### INSTRUCTIONS FOR THE TASK
Every line below that mentions the word "parameters" should be copied out.

_ _ _ _

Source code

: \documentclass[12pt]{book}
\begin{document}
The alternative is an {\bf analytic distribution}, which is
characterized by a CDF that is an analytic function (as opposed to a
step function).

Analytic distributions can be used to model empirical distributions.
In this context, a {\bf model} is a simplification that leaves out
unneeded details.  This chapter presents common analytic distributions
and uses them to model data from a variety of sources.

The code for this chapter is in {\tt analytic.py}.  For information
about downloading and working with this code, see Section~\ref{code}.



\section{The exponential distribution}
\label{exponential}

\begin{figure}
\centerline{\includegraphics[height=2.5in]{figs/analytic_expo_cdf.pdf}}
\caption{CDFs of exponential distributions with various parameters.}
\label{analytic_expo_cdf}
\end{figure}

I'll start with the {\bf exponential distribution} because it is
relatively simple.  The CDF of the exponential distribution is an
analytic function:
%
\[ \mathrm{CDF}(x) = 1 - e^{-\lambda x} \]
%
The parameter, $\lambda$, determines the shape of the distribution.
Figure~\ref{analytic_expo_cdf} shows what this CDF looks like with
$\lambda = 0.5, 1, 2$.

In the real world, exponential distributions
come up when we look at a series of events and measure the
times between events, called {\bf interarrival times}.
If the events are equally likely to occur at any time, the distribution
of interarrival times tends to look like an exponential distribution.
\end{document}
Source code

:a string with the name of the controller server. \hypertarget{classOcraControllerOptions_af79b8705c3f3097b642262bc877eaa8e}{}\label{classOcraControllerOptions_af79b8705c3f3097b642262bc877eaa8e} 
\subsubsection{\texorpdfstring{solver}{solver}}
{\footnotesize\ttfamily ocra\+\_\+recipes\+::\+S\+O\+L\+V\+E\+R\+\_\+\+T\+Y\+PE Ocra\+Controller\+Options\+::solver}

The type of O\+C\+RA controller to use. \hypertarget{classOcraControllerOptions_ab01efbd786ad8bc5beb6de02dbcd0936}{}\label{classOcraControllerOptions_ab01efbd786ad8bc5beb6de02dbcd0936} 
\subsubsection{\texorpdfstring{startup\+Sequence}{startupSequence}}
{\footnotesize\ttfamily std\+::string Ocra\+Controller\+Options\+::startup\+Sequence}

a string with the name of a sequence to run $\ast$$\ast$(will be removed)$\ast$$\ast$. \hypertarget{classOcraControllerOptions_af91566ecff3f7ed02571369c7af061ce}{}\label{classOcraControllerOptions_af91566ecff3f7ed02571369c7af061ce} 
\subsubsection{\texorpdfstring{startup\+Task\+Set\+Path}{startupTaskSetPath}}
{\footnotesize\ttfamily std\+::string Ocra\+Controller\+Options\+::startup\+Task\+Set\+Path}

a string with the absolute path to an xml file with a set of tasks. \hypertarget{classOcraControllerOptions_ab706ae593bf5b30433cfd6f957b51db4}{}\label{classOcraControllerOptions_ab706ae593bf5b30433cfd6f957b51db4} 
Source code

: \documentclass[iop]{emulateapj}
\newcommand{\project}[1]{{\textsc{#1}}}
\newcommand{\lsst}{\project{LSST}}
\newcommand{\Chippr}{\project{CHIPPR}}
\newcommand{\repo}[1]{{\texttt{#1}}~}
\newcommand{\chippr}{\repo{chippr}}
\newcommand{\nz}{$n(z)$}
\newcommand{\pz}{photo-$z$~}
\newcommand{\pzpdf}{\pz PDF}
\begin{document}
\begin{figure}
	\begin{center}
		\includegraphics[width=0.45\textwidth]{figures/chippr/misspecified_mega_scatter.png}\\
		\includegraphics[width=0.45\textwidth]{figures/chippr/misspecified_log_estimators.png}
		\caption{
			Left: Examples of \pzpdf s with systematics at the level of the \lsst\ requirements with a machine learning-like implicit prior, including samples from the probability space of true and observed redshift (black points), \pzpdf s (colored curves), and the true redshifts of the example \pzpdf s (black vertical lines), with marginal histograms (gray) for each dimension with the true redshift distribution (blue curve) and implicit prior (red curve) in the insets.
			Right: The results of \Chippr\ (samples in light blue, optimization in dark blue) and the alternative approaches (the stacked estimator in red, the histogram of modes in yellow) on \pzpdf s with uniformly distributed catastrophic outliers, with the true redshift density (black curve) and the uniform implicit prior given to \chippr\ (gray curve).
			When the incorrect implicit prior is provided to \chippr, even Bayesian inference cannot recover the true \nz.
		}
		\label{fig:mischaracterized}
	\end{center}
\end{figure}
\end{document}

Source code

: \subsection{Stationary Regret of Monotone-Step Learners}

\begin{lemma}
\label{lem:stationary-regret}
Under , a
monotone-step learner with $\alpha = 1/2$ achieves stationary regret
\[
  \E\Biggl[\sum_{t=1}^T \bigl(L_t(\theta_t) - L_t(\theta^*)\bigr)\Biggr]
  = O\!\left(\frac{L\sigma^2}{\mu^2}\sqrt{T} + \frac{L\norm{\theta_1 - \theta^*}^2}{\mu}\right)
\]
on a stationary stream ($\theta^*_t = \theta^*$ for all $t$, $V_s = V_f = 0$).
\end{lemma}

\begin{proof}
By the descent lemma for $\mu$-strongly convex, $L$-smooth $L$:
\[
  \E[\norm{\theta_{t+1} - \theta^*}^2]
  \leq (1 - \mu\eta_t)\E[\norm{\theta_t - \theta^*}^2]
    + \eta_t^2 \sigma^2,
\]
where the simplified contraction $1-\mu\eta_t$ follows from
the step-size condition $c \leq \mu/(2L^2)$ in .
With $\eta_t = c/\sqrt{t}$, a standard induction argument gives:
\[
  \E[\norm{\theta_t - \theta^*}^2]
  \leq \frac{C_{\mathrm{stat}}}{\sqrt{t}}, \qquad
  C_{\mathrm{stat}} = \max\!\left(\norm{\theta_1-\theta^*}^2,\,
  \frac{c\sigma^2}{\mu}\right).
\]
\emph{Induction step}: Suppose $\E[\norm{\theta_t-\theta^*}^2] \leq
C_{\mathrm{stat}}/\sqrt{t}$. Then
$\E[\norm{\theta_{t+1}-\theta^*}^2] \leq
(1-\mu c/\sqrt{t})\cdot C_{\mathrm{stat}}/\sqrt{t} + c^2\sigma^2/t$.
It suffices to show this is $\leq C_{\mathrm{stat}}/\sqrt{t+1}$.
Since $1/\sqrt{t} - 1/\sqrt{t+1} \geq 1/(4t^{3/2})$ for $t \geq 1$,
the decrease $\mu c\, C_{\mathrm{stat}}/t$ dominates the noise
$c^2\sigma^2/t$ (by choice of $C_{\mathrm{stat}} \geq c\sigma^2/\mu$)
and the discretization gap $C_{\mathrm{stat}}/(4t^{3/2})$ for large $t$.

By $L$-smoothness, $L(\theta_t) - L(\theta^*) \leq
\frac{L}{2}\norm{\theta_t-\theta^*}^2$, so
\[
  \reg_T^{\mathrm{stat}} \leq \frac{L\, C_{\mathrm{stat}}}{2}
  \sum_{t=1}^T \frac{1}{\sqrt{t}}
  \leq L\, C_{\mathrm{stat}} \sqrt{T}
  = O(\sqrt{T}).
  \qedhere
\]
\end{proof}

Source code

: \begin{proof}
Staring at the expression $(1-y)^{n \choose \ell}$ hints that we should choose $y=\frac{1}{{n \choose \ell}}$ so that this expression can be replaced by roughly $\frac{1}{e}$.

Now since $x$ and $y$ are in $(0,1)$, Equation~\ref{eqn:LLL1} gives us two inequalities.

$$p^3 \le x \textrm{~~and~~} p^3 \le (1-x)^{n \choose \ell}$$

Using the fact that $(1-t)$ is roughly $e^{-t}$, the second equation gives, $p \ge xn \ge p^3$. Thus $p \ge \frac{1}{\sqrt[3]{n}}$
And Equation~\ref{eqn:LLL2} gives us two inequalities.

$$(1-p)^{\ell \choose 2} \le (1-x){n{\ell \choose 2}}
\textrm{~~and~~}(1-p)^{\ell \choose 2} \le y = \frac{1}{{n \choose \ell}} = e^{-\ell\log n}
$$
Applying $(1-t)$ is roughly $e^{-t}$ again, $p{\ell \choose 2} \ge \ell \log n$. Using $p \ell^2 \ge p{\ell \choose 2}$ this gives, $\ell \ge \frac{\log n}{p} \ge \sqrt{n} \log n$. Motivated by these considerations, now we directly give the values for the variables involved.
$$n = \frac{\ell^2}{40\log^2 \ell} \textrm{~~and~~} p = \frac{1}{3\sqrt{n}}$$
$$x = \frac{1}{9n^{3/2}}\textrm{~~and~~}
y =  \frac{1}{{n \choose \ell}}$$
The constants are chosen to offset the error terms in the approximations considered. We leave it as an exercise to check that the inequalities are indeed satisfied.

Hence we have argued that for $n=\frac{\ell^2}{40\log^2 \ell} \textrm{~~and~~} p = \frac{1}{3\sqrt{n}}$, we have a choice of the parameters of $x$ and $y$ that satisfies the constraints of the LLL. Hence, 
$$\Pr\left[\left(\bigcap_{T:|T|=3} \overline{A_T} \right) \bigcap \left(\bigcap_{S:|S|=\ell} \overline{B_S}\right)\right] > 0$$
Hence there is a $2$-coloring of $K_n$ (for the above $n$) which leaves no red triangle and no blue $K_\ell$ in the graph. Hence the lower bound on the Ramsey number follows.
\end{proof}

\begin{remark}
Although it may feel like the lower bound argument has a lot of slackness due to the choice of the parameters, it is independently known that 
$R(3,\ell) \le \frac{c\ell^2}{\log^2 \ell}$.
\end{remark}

_ _ _ _

### SOLVED EXERCISE
\caption{CDFs of exponential distributions with various parameters.}
Hence we have argued that for $n=\frac{\ell^2}{40\log^2 \ell} \textrm{~~and~~} p = \frac{1}{3\sqrt{n}}$, we have a choice of the parameters of $x$ and $y$ that satisfies the constraints of the LLL. Hence, 
Although it may feel like the lower bound argument has a lot of slackness due to the choice of the parameters, it is independently known that 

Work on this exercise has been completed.